More than a role or set of responsibilities, the term “builder” refers to a state of mind that empowers people to do. It’s a mindset that believes genius is not a result of one person’s good idea but of the delivery of that idea. The key is not having the good idea, but having the tools, flexibility and collaborative support systems to bring many good ideas to fruition, and to do so fast.
This is the future operating state of digital-first, digital-fast organizations. As Michel Feaster, CEO and co-founder of Usermind puts it, “The future of innovation is democratizing development. It’s not having more developers code; it’s getting non-technical people closer to the code.”
In the digital-first era, innovation flourishes when developers get closer to their customers to better empathize with their pain points. And business users get closer to developers so they can change course, adapt and experiment faster with more tactical solutions.
What makes a builder?
Builders are not defined by job titles, org charts or an ability to code. Writers don’t need to learn how to code and developers don’t need to write copy. Builders are defined by how they approach the experience they have and create.

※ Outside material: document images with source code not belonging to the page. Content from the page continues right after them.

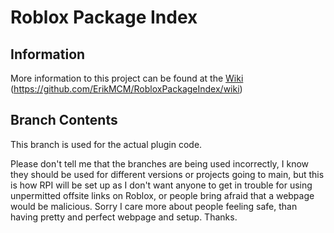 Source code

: # Roblox Package Index

## Information
More information to this project can be found at the [Wiki](https://github.com/ErikMCM/RobloxPackageIndex/wiki) (https://github.com/ErikMCM/RobloxPackageIndex/wiki)

## Branch Contents
This branch is used for the actual plugin code.

Please don't tell me that the branches are being used incorrectly, I know they should be used for different versions or projects going to main, but this is how RPI will be set up as I don't want anyone to get in trouble for using unpermitted offsite links on Roblox, or people bring afraid that a webpage would be malicious. Sorry I care more about people feeling safe, than having pretty and perfect webpage and setup. Thanks.
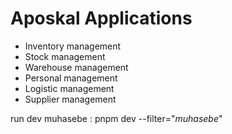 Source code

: # Aposkal Applications

- Inventory management
- Stock management
- Warehouse management
- Personal management
- Logistic management
- Supplier management

run dev muhasebe : pnpm dev --filter="_muhasebe_"
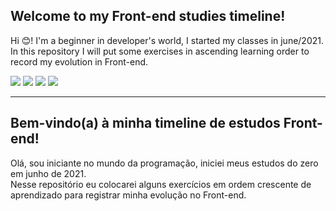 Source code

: ## Welcome to my Front-end studies timeline!

Hi :blush:! I'm a beginner in developer's world, I started my classes in june/2021.  
In this repository I will put some exercises in ascending learning order to record my evolution in Front-end.

<img src="https://img.shields.io/badge/CSS3-1572B6?style=for-the-badge&logo=css3&logoColor=white"/> <img src="https://img.shields.io/badge/HTML5-E34F26?style=for-the-badge&logo=html5&logoColor=white">
<img src = "https://img.shields.io/badge/JavaScript-F7DF1E?style=for-the-badge&logo=javascript&logoColor=black">
<img src = "https://img.shields.io/badge/React_Native-20232A?style=for-the-badge&logo=react&logoColor=61DAFB">

---

## Bem-vindo(a) à minha timeline de estudos Front-end!

Olá, sou iniciante no mundo da programação, iniciei meus estudos do zero em junho de 2021.   
Nesse repositório eu colocarei alguns exercícios em ordem crescente de aprendizado para registrar minha evolução no Front-end.
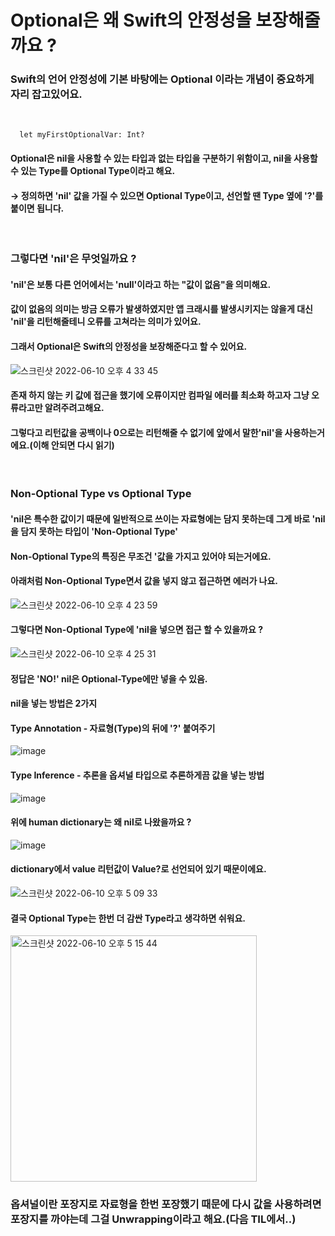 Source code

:# Optional은 왜 Swift의 안정성을 보장해줄까요 ?

### Swift의 언어 안정성에 기본 바탕에는 Optional 이라는 개념이 중요하게 자리 잡고있어요.

</br>

<code>
  let myFirstOptionalVar: Int?
</code>

#### Optional은 nil을 사용할 수 있는 타입과 없는 타입을 구분하기 위함이고, nil을 사용할 수 있는 Type를 Optional Type이라고 해요.
#### → 정의하면 'nil' 값을 가질 수 있으면 Optional Type이고, 선언할 땐 Type 옆에 '?'를 붙이면 됩니다.
</br>

### 그렇다면 'nil'은 무엇일까요 ?
#### 'nil'은 보통 다른 언어에서는 'null'이라고 하는 "값이 없음"을 의미해요.
#### 값이 없음의 의미는 방금 오류가 발생하였지만 앱 크래시를 발생시키지는 않을게 대신 'nil'을 리턴해줄테니 오류를 고쳐라는 의미가 있어요.
#### 그래서 Optional은 Swift의 안정성을 보장해준다고 할 수 있어요.

![스크린샷 2022-06-10 오후 4 33 45](https://user-images.githubusercontent.com/29904301/173014365-4679c76c-40a0-4366-8759-0b956e6353c2.png)


#### 존재 하지 않는 키 값에 접근을 했기에 오류이지만 컴파일 에러를 최소화 하고자 그냥 오류라고만 알려주려고해요.
#### 그렇다고 리턴값을 공백이나 0으로는 리턴해줄 수 없기에 앞에서 말한'nil'을 사용하는거에요.(이해 안되면 다시 읽기)

</br>

### Non-Optional Type vs Optional Type
#### 'nil은 특수한 값이기 때문에 일반적으로 쓰이는 자료형에는 담지 못하는데 그게 바로 'nil을 담지 못하는 타입이 'Non-Optional Type'
#### Non-Optional Type의 특징은 무조건 '값을 가지고 있어야 되는거에요.
#### 아래처럼 Non-Optional Type면서 값을 넣지 않고 접근하면 에러가 나요.

![스크린샷 2022-06-10 오후 4 23 59](https://user-images.githubusercontent.com/29904301/173012690-7f03a41a-2846-4300-8854-d8852c6ee89f.png)

#### 그렇다면 Non-Optional Type에 'nil을 넣으면 접근 할 수 있을까요 ?

![스크린샷 2022-06-10 오후 4 25 31](https://user-images.githubusercontent.com/29904301/173012955-722bd02d-39e1-49c0-8c08-0b5131778639.png)

#### 정답은 'NO!' nil은 Optional-Type에만 넣을 수 있음.
#### nil을 넣는 방법은 2가지

#### Type Annotation - 자료형(Type)의 뒤에 '?' 붙여주기
![image](https://user-images.githubusercontent.com/29904301/173018007-dcf952e1-4151-4e6d-a28f-d848a55a036d.png)

#### Type Inference - 추론을 옵셔널 타입으로 추론하게끔 값을 넣는 방법
![image](https://user-images.githubusercontent.com/29904301/173019872-21d949df-f6b0-4176-966f-a94229b548c7.png)

#### 위에 human dictionary는 왜 nil로 나왔을까요 ?
![image](https://user-images.githubusercontent.com/29904301/173020070-419993df-73b9-40fe-9d15-6b6c2571cd48.png)

#### dictionary에서 value 리턴값이 Value?로 선언되어 있기 때문이에요.

![스크린샷 2022-06-10 오후 5 09 33](https://user-images.githubusercontent.com/29904301/173021204-c2e4110c-baf9-4425-8bce-f83c128be86e.png)

#### 결국 Optional Type는 한번 더 감싼 Type라고 생각하면 쉬워요.
<img width="394" alt="스크린샷 2022-06-10 오후 5 15 44" src="https://user-images.githubusercontent.com/29904301/173022252-0942537c-a199-40a5-a58e-10a8b3d46698.png">

### 옵셔널이란 포장지로 자료형을 한번 포장했기 때문에 다시 값을 사용하려면 포장지를 까야는데 그걸 Unwrapping이라고 해요.(다음 TIL에서..)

Builders are the doers in your company. They are power users of the technology and organizational systems that get things done. Developers, creatives and business users are each builders when they apply this shared mindset — not skillset — to all forms of problem solving, ideation and creation.
Power users are people who don’t just operate technology as defined by a user manual but maximize the output of technology by augmenting it to fit their needs.
Power users create the most impact with the greatest efficiency. This is the difference between someone who manually sorts their email inbox into neat and intuitive folders, and someone who sets up a series of filters that automatically route emails as soon as they are received into the same folders. The first user is effective, the second user is a builder.
Along with pushing the limits of tech, competence and confidence are standard characteristics of builders. They possess the competence to expose problems and are empowered with the confidence to take immediate action toward the solution they deem best. Builders are not afraid to make mistakes and will opt to apologize later rather than miss an opportunity now. This is how companies test, fail, iterate, launch and refine their digital products to produce the best customer experiences.
This “intrapreneurial” spirit of builders is also unique in its motivations. Builders are motivated by prosocial and altruistic drivers. They know that for the things they build to be used, they have to be worthwhile. They have to provide value. For digital-first, digital-fast companies, this drives builders to create the best digital experiences for your customers.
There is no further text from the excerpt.